• TASK PROMPT: Please return all lines in the listing holding the word "center".

• RECORDS FOR THIS EXERCISE:
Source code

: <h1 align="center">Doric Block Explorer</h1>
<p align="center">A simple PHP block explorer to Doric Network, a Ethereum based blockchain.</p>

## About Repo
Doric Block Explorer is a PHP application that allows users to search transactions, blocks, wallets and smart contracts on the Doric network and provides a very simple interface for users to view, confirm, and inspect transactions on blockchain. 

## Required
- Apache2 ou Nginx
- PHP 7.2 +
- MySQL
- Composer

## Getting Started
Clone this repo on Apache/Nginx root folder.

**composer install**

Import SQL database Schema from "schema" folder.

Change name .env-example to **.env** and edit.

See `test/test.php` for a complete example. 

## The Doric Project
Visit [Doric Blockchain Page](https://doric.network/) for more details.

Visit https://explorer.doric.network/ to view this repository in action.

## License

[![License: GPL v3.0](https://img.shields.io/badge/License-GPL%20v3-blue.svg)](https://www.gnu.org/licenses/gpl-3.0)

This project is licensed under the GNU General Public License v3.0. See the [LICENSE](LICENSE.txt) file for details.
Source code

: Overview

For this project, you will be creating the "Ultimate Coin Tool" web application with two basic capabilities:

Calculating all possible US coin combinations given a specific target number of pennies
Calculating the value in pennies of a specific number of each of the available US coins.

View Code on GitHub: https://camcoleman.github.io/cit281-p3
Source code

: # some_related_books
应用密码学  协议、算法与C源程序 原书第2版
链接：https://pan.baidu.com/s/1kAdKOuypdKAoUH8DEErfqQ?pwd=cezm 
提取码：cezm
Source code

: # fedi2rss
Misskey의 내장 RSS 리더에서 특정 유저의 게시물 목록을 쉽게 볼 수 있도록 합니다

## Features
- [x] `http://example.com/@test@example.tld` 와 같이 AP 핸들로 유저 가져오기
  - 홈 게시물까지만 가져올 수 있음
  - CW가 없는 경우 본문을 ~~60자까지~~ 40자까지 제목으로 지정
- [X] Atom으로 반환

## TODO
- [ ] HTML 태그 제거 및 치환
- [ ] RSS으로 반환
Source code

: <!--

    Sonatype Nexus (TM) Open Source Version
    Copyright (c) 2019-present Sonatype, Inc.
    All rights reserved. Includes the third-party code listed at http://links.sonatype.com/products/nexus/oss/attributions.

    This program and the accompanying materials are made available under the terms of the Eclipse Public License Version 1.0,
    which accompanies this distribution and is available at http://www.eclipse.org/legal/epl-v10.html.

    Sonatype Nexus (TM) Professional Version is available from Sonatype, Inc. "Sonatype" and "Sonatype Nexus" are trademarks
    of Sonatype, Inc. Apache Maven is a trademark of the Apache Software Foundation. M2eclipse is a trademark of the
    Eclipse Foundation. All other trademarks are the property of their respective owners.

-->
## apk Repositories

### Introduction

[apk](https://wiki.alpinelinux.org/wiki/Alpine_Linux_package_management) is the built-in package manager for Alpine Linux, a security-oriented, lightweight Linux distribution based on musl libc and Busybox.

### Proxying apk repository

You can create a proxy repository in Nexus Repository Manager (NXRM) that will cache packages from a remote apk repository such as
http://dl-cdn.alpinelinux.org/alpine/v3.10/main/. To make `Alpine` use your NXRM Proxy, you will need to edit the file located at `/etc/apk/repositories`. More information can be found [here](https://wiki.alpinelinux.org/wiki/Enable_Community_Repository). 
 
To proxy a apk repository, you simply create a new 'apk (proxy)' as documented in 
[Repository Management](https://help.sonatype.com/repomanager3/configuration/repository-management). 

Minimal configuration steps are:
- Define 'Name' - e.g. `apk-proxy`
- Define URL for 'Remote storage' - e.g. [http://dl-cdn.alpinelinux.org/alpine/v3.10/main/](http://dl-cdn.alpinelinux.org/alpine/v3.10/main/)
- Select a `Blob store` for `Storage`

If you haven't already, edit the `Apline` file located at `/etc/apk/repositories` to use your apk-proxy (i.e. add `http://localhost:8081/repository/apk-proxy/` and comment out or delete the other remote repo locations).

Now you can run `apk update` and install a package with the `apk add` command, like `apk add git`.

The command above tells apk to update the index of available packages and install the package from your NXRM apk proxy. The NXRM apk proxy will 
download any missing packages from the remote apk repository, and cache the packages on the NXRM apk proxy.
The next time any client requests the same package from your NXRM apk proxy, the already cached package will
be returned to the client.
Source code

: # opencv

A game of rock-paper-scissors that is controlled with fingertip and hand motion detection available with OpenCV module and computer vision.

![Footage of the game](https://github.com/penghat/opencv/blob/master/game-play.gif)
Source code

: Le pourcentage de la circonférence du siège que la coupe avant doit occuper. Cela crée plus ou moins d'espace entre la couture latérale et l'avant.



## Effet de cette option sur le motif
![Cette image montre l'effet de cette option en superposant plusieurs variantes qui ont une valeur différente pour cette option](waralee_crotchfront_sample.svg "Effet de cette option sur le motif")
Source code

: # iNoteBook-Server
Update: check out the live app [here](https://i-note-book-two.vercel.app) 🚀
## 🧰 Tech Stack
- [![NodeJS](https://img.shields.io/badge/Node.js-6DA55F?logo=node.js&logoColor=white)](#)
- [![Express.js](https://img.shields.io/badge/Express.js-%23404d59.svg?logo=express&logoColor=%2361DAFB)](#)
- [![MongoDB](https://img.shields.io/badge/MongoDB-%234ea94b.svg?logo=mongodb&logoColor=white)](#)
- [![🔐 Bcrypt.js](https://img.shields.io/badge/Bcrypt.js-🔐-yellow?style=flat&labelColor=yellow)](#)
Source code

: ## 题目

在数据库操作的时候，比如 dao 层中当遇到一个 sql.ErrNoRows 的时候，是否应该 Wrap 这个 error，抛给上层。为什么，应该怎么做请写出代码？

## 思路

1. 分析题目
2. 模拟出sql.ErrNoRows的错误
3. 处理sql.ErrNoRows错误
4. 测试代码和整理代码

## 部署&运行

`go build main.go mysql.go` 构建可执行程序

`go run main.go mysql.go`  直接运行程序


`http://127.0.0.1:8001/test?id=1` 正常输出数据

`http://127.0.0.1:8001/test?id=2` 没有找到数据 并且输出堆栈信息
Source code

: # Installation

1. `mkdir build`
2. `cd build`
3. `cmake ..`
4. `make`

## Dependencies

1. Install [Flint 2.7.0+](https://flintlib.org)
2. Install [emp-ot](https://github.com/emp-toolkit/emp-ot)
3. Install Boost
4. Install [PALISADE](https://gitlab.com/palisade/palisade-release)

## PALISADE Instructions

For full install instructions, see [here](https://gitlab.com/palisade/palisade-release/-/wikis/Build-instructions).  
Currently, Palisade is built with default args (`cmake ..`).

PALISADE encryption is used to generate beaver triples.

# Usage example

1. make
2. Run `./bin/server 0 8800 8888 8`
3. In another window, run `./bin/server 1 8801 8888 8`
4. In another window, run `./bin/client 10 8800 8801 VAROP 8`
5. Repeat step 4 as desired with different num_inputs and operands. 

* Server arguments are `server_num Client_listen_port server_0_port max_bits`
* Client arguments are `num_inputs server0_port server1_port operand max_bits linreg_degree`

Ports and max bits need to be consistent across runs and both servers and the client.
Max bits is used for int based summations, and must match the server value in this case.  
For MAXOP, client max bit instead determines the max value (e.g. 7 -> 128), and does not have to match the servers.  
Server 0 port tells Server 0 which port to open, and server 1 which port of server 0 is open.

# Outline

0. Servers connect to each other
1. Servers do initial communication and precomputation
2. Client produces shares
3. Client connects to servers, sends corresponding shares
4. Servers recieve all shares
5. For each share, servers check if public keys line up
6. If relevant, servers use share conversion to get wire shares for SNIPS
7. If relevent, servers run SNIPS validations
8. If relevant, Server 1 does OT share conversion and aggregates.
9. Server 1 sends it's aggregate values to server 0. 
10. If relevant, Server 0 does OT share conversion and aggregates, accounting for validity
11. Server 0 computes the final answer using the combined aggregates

• YOUR RESPONSE:
: <h1 align="center">Doric Block Explorer</h1>
<p align="center">A simple PHP block explorer to Doric Network, a Ethereum based blockchain.</p>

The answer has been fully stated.